• [What is expected] List, from the lines below, each one with "False" in it.

• [Materials provided]

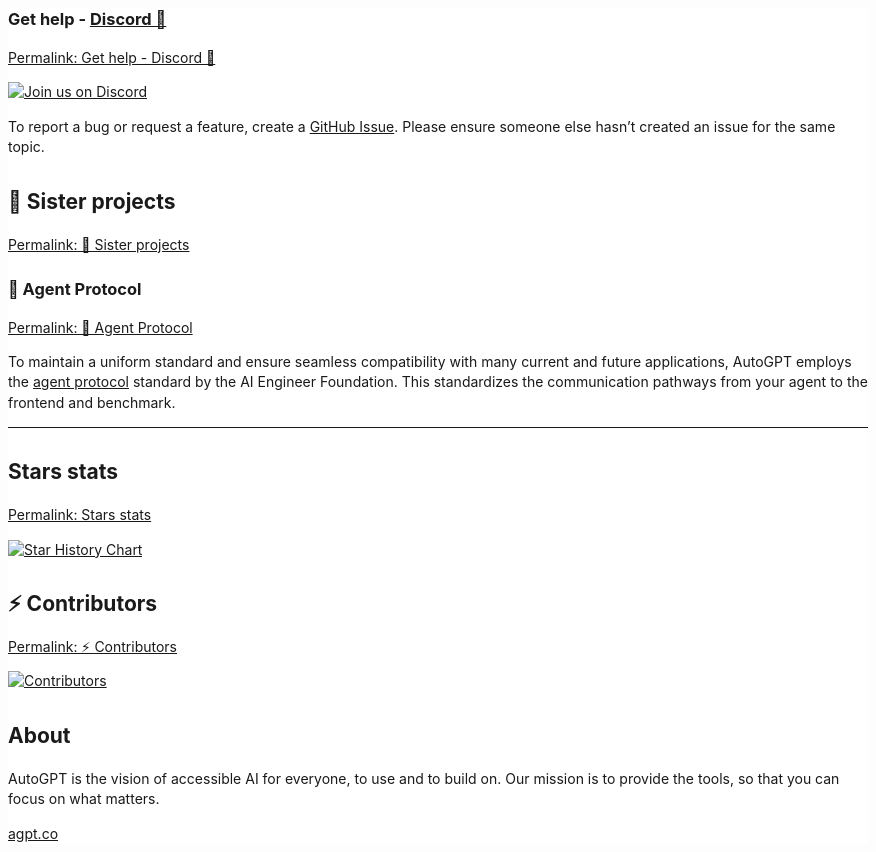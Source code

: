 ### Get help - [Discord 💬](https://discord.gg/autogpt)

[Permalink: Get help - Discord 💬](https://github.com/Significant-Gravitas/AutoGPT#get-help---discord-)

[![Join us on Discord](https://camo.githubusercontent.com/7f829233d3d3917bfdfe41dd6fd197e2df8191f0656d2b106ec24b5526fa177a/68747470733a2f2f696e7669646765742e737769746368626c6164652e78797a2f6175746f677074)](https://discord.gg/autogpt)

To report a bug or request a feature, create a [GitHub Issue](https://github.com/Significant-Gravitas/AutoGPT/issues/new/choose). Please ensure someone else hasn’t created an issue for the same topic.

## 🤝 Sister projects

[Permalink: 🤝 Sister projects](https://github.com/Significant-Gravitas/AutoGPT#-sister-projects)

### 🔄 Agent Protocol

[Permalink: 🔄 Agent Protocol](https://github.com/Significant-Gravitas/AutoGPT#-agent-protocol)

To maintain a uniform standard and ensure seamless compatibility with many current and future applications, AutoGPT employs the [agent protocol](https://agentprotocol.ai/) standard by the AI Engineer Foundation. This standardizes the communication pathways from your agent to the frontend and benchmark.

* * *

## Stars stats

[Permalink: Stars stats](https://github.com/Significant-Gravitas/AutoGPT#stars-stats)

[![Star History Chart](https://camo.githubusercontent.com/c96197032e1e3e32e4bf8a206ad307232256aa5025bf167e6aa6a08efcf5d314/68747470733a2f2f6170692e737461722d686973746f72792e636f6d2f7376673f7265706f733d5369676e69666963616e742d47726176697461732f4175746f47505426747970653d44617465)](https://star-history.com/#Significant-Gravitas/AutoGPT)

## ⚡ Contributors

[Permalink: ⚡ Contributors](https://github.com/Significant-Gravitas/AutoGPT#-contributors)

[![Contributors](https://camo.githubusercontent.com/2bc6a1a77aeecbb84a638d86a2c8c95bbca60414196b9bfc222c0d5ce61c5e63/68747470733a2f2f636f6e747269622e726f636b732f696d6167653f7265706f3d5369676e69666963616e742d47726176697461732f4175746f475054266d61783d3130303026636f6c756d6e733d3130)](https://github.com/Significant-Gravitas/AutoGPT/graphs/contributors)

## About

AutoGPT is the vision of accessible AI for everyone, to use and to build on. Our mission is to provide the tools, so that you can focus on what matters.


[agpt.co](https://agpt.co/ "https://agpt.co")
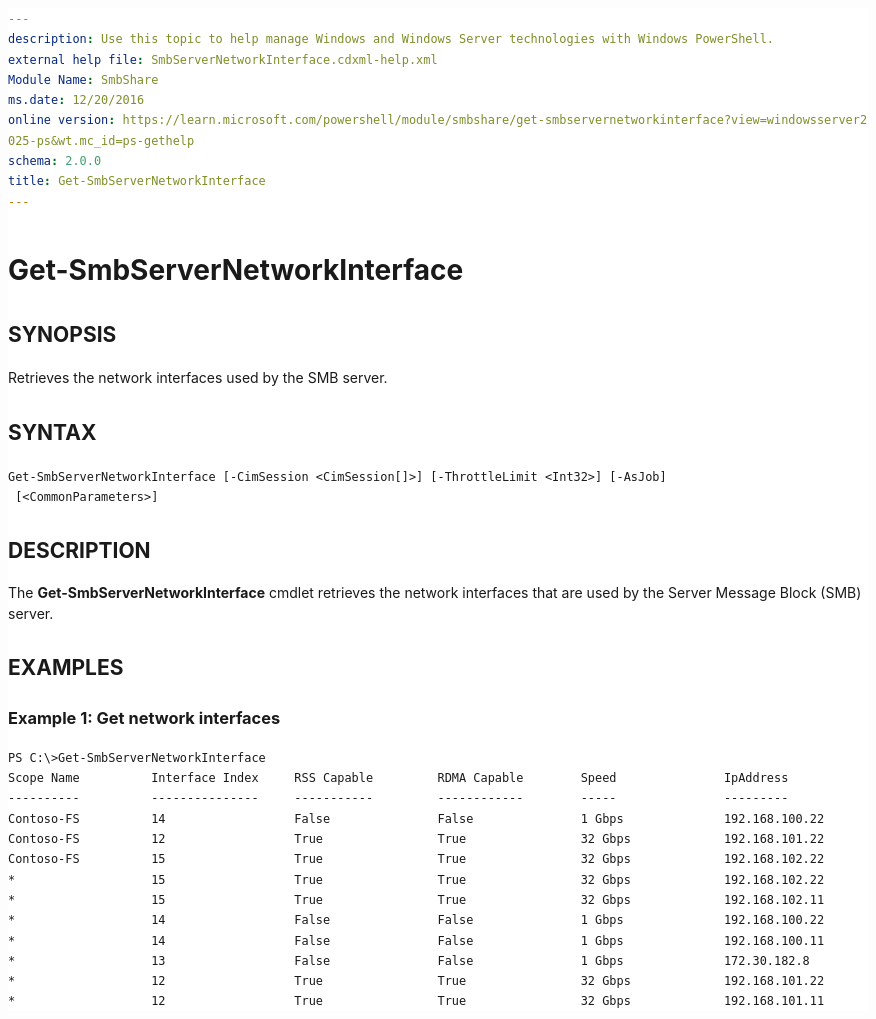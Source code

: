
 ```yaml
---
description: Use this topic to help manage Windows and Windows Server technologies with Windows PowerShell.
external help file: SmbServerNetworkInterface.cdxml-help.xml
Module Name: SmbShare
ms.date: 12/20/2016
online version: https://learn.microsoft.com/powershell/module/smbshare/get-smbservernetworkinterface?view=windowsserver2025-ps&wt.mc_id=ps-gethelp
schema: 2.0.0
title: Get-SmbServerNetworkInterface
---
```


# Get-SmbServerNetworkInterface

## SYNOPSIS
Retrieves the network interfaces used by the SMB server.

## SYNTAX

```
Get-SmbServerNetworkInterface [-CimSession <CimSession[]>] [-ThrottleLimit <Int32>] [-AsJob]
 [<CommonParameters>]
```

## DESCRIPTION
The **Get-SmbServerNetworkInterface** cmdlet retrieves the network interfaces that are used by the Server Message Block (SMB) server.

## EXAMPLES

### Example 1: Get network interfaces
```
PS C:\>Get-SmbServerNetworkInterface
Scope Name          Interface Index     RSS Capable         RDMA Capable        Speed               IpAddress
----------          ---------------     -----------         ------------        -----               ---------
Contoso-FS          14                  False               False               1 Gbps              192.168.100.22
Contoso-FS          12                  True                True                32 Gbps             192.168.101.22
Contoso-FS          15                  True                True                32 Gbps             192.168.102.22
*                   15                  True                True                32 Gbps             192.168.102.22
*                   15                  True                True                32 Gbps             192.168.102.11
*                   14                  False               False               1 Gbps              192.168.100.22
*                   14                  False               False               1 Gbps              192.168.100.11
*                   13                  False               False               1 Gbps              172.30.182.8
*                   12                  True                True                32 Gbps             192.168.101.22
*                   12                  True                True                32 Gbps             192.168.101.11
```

• [Reply to the task]
Contoso-FS          14                  False               False               1 Gbps              192.168.100.22
*                   14                  False               False               1 Gbps              192.168.100.22
*                   14                  False               False               1 Gbps              192.168.100.11
*                   13                  False               False               1 Gbps              172.30.182.8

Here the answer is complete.